_What is needed_.
For the entries below, work out how many lines contain the string "如果项目报价单明细的" and write only the number.
Dataset records Block Start
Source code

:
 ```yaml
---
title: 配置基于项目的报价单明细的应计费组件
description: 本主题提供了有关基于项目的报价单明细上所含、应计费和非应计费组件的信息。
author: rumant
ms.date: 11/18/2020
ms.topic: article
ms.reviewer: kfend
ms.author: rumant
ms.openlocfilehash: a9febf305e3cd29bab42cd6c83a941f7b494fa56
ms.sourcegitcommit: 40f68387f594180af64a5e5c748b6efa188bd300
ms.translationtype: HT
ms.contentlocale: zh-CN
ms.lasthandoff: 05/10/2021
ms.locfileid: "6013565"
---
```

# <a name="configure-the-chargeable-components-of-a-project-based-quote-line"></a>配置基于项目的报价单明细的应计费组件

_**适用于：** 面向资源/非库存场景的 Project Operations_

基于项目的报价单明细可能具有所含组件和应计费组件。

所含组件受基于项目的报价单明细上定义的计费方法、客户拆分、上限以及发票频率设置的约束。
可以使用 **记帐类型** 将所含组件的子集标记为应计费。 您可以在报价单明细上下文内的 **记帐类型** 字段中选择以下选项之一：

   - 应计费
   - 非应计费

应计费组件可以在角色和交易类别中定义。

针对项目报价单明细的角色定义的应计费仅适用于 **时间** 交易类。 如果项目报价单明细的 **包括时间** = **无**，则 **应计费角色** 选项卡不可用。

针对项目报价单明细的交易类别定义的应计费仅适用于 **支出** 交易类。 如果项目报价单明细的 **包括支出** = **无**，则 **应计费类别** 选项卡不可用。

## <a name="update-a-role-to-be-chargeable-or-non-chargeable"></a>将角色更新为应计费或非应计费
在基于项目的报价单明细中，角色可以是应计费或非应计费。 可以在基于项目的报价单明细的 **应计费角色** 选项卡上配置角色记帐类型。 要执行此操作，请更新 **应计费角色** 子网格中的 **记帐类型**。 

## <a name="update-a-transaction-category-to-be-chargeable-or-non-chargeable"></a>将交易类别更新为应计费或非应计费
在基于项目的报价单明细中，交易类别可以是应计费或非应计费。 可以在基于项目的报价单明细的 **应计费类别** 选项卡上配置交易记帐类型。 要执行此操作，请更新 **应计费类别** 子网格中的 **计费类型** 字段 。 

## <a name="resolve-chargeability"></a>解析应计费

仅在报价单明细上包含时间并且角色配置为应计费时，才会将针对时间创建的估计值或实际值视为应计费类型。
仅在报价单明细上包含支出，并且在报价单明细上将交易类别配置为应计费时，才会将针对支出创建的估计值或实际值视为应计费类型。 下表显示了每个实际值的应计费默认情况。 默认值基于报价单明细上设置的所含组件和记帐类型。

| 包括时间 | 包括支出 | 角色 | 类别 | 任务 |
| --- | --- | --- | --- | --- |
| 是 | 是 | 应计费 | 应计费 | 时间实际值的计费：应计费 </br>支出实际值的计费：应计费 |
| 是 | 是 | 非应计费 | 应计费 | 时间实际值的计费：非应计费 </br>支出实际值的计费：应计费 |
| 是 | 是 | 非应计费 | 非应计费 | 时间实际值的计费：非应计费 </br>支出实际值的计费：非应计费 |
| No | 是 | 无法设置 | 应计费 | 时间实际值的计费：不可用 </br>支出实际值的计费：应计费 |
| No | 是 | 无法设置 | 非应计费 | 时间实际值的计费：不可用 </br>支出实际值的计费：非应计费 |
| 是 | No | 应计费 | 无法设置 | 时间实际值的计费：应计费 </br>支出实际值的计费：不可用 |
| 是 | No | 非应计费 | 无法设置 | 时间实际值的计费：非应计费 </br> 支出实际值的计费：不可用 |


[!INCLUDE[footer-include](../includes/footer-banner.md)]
Dataset records Block End
_Result of the exercise_.
2